CITY HALL — When a 14-member commission begins the process of redrawing California’s legislative district boundaries next year, Santa Monica City Clerk Maria Stewart could be among those calling the shots.

Stewart is one of the 36 remaining candidates for a seat on the commission out of a field of nearly 30,000 who applied (4,500 applicants followed through by submitting a supplemental application and obtaining letters of recommendation, according to the commission’s website).

Stewart is one of 12 remaining applicants eligible for the commission’s four seats reserved for people not affiliated with either of the two major political parties.

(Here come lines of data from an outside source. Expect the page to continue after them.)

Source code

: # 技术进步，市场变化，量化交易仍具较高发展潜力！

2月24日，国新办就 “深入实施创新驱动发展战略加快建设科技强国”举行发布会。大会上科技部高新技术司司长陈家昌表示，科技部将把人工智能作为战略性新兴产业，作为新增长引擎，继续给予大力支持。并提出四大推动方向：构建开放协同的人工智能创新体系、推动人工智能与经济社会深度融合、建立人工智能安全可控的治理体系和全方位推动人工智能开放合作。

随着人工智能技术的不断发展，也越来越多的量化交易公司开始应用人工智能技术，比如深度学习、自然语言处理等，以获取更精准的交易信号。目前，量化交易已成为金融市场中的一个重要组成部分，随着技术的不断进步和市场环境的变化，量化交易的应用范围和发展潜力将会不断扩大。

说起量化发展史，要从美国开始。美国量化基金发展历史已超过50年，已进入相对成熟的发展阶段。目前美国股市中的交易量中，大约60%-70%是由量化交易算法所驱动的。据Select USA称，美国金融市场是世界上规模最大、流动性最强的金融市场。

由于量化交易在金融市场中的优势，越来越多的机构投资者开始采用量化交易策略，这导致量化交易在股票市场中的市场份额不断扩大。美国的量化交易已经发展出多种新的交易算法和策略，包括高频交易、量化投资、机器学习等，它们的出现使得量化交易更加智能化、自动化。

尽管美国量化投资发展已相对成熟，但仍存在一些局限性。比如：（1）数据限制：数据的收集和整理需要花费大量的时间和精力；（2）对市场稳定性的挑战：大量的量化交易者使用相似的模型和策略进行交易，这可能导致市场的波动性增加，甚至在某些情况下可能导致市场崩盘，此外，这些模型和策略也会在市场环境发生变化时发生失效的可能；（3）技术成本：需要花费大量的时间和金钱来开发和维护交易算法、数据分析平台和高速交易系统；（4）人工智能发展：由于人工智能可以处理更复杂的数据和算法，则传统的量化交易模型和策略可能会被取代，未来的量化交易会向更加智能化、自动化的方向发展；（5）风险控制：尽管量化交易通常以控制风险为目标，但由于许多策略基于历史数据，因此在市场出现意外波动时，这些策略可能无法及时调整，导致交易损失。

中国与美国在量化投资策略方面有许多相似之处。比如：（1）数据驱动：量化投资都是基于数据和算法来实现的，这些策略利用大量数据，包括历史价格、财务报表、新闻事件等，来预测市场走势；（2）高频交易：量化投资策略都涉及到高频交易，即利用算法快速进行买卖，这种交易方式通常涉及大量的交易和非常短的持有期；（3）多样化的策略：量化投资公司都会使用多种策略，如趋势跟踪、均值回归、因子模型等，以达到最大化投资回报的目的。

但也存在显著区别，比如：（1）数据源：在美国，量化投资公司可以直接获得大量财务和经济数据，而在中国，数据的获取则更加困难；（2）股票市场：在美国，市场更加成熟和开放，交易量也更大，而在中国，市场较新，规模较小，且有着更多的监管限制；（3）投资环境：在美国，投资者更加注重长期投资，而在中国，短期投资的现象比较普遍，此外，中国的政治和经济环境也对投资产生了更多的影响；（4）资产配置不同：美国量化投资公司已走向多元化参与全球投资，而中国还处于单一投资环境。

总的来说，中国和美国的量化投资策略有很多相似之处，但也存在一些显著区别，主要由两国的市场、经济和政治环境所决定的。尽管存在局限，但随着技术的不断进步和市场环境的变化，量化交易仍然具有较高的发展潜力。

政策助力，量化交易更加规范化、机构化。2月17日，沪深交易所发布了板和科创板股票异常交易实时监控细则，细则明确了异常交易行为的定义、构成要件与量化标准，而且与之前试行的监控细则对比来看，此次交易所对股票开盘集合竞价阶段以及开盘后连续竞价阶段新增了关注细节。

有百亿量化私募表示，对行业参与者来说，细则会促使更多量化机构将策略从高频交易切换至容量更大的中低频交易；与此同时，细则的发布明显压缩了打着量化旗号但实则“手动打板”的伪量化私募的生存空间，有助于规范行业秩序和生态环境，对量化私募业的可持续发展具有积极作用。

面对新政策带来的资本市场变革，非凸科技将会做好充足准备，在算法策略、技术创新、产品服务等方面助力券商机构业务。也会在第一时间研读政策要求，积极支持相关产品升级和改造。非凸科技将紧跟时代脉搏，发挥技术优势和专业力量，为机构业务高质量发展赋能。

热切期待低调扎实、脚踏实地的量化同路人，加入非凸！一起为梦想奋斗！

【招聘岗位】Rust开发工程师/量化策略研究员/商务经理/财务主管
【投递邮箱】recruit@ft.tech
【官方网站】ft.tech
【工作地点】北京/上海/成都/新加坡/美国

The first eight members of the commission (three Democrats, three Republicans and two people not affiliated with either party) will be selected randomly from among the 36 candidates today by the state auditor. The first eight members will then have until the end of the year to select the other six members. The commission’s final makeup will be five Democrats, five Republicans and four people from neither party.

“Given the number of applicants, it’s a little bit overwhelming. I’m really honored that I have made it this far and I hope that if I’m selected I will do a good job for them,” Stewart said on Wednesday.

The commission was established in 2008 when voters approved Proposition 11, the Voters First Act, which shifted the responsibility for who draws the political boundaries for the California Senate, Assembly and Board of Equalization districts from lawmakers to a new 14-member commission.

Redistricting for state legislative districts is set to begin early next year. This month, voters approved Prop. 20, which added the task of adjusting the boundary lines for the state’s Congressional districts to the commission’s responsibilities.

Stewart received letters of recommendation to serve on the commission, formally known as the California Citizens Redistricting Commission, from City Councilman Richard Bloom and former city manager Lamont Ewell.

Although she was hired in 1995 by the Santa Monica City Council, lawyers for the commission have found it would not represent a conflict of interest for Stewart to retain her job as city clerk while sitting on the commission.

Under the city’s charter, Stewart is not an “at will” employee who serves at the council’s pleasure, like the other two employees hired directly by the council, City Manager Rod Gould and City Attorney Marsha Moutrie, are. Rather, she is a classified employee who could only be dismissed for cause, according to a memo by Steven Benito Russo, the commission’s chief of investigations. As a classified employee who enjoys regular civil servant employment protections, her role at City Hall doesn’t conflict with the politically sensitive duties of commission members, the memo stated.

The position comes with a $300 per day stipend. With most of the commission’s work expected to take place on weekends, Stewart said if she’s selected she won’t ask for a leave of absence.

In citing her qualifications to sit on the commission, Stewart referenced her experience in the early 1990s when she was Pasadena’s city clerk and she worked on an overhaul of the city’s seven voting districts.

“I think it’s really exciting. It’s the first time this is going to happen,” she said of the statewide commission’s work. “I hope that the work of the commission, whoever the members end up being, is a good thing for the voters of California.”